(Given records begins)
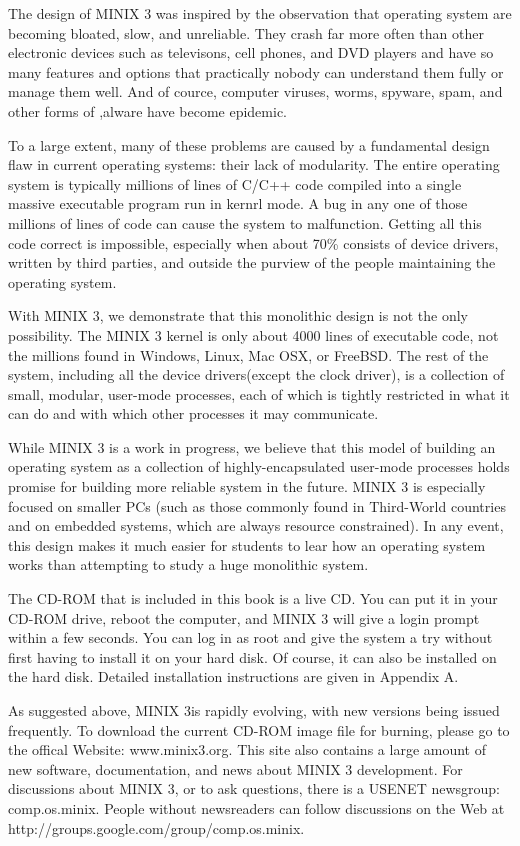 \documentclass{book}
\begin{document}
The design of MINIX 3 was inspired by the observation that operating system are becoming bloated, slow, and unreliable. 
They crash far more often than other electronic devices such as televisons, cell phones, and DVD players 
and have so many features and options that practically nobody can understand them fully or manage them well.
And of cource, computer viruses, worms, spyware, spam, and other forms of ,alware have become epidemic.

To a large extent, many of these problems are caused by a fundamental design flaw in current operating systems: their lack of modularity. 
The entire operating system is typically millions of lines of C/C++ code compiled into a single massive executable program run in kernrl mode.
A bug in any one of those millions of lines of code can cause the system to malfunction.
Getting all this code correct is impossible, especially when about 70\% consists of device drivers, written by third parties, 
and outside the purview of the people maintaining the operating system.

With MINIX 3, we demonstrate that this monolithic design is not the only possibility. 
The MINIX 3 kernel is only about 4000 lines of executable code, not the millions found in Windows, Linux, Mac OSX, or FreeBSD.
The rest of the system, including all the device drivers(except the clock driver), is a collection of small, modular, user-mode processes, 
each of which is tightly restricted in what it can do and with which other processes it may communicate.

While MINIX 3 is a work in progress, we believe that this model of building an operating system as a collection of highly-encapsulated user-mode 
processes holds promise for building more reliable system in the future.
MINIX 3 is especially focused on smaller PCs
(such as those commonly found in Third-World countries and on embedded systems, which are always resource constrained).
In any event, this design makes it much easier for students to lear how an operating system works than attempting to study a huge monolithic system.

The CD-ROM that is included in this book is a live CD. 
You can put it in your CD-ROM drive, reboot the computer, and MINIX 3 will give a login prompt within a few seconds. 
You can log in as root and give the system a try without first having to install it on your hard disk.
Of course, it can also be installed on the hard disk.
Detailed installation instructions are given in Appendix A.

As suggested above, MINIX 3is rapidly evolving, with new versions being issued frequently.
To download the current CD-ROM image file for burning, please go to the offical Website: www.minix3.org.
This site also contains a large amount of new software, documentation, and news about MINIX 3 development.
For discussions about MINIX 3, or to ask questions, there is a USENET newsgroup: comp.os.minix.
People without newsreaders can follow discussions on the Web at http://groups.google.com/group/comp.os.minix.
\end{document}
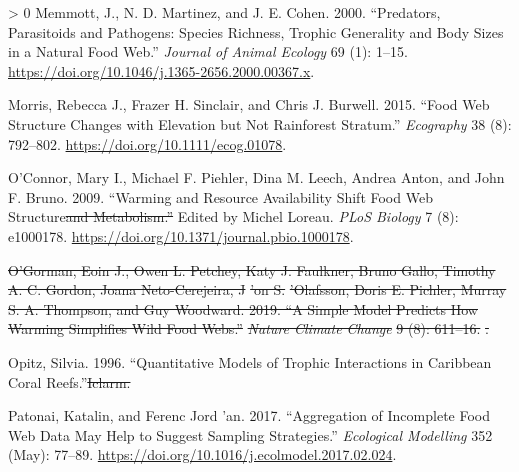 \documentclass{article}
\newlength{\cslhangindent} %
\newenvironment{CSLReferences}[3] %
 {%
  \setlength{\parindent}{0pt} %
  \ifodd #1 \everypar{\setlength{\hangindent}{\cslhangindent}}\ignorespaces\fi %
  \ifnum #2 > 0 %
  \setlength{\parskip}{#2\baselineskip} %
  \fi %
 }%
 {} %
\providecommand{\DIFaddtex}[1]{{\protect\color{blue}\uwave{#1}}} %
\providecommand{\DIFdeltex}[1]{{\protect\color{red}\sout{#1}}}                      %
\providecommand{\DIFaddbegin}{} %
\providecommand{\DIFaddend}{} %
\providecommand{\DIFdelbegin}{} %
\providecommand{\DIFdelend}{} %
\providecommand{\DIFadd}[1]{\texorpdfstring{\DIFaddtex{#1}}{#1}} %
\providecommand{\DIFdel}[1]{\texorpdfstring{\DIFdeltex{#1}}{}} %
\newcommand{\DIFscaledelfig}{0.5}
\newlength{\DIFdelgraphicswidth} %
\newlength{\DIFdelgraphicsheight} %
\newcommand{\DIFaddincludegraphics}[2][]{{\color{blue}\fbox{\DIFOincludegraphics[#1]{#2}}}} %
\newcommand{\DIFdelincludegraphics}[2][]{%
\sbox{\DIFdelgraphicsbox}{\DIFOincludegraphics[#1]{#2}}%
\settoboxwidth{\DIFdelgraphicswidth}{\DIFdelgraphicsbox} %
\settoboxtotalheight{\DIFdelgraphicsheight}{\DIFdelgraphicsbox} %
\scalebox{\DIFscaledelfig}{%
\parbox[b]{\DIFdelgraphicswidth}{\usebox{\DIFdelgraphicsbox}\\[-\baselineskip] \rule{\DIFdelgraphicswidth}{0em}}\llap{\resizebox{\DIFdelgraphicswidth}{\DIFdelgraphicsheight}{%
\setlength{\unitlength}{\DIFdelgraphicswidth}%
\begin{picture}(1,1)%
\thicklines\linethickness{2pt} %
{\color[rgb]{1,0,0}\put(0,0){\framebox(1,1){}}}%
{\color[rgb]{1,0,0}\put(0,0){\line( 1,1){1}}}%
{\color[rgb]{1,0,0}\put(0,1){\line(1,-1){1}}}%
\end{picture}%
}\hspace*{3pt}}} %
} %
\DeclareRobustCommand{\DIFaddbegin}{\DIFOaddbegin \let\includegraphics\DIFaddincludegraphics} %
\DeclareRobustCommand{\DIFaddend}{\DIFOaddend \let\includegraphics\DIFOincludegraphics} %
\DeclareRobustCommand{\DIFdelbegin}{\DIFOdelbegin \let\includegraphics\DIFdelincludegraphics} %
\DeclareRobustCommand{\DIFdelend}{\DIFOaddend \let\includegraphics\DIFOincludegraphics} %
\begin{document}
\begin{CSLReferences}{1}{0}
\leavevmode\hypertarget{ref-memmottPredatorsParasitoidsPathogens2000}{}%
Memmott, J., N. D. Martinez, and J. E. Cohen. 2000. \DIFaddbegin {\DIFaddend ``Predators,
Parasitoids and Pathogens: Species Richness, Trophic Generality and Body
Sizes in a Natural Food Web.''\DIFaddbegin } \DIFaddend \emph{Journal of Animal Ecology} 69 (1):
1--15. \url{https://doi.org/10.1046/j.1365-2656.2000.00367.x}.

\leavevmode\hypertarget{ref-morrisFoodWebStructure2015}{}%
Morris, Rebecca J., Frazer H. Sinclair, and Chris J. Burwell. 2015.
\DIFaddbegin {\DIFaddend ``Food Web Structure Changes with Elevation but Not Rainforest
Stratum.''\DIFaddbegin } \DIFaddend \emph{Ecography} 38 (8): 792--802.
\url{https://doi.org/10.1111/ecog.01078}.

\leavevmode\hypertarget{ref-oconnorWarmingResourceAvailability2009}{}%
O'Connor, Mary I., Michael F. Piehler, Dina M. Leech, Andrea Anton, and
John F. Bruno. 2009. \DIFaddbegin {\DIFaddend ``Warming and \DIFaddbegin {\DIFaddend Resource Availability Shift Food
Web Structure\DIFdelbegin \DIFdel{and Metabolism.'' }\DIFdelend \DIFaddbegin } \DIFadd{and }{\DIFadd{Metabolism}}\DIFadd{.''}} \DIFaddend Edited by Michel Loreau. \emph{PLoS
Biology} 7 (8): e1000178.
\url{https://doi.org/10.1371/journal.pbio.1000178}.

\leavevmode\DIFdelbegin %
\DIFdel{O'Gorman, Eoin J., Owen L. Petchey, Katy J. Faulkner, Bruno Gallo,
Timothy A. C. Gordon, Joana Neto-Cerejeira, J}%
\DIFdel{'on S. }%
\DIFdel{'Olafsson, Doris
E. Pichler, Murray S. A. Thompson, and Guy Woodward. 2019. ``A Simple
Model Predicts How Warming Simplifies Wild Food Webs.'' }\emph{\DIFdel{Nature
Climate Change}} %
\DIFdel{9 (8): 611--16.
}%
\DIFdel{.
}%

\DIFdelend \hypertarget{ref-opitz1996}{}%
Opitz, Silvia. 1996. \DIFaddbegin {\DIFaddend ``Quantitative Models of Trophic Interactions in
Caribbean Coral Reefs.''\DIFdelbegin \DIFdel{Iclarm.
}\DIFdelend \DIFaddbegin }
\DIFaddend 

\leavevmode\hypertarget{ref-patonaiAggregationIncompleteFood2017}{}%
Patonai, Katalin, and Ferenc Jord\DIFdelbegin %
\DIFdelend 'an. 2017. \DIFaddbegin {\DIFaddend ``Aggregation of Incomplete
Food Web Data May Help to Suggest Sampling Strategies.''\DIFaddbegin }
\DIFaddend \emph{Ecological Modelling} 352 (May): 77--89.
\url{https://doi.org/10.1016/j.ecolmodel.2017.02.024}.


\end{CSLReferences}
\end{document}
(Given records ends)
Work instructions. Go line by line through the records above and copy each one containing "blue".

Answer for the task.
\providecommand{\DIFaddtex}[1]{{\protect\color{blue}\uwave{#1}}} %
\newcommand{\DIFaddincludegraphics}[2][]{{\color{blue}\fbox{\DIFOincludegraphics[#1]{#2}}}} %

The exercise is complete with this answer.